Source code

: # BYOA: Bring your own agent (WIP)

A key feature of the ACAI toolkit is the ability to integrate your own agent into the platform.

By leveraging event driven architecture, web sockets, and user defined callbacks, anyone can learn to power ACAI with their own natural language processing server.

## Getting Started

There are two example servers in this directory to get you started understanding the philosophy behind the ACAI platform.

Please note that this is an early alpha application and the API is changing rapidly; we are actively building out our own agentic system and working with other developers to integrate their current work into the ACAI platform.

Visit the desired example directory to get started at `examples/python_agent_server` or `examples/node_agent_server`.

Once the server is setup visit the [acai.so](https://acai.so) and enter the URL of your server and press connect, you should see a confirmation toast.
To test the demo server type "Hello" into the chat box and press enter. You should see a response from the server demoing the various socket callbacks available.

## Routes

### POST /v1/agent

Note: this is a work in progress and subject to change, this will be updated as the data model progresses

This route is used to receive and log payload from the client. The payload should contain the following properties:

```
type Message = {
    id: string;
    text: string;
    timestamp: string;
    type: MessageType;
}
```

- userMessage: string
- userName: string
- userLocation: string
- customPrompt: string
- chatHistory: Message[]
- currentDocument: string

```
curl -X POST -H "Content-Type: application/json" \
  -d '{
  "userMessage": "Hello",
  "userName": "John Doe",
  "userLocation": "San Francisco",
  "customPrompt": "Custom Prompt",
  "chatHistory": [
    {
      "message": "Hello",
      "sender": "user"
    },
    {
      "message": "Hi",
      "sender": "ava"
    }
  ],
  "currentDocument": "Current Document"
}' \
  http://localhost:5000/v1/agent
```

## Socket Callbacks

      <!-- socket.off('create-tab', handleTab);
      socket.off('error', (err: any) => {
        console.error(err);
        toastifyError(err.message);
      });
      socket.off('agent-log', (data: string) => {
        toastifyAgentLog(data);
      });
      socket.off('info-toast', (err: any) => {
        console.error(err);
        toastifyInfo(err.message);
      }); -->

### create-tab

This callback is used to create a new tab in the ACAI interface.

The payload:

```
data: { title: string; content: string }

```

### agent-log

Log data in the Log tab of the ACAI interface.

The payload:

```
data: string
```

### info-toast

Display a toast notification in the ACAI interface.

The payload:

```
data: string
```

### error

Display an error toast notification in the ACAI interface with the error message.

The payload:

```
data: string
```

════════════════════

### Task
Copy the records above faithfully. Begin at their first line, end at the line containing "## Socket Callbacks", and include nothing else.

### Finished exercise
Source code

: # BYOA: Bring your own agent (WIP)

A key feature of the ACAI toolkit is the ability to integrate your own agent into the platform.

By leveraging event driven architecture, web sockets, and user defined callbacks, anyone can learn to power ACAI with their own natural language processing server.

## Getting Started

There are two example servers in this directory to get you started understanding the philosophy behind the ACAI platform.

Please note that this is an early alpha application and the API is changing rapidly; we are actively building out our own agentic system and working with other developers to integrate their current work into the ACAI platform.

Visit the desired example directory to get started at `examples/python_agent_server` or `examples/node_agent_server`.

Once the server is setup visit the [acai.so](https://acai.so) and enter the URL of your server and press connect, you should see a confirmation toast.
To test the demo server type "Hello" into the chat box and press enter. You should see a response from the server demoing the various socket callbacks available.

## Routes

### POST /v1/agent

Note: this is a work in progress and subject to change, this will be updated as the data model progresses

This route is used to receive and log payload from the client. The payload should contain the following properties:

```
type Message = {
    id: string;
    text: string;
    timestamp: string;
    type: MessageType;
}
```

- userMessage: string
- userName: string
- userLocation: string
- customPrompt: string
- chatHistory: Message[]
- currentDocument: string

```
curl -X POST -H "Content-Type: application/json" \
  -d '{
  "userMessage": "Hello",
  "userName": "John Doe",
  "userLocation": "San Francisco",
  "customPrompt": "Custom Prompt",
  "chatHistory": [
    {
      "message": "Hello",
      "sender": "user"
    },
    {
      "message": "Hi",
      "sender": "ava"
    }
  ],
  "currentDocument": "Current Document"
}' \
  http://localhost:5000/v1/agent
```

## Socket Callbacks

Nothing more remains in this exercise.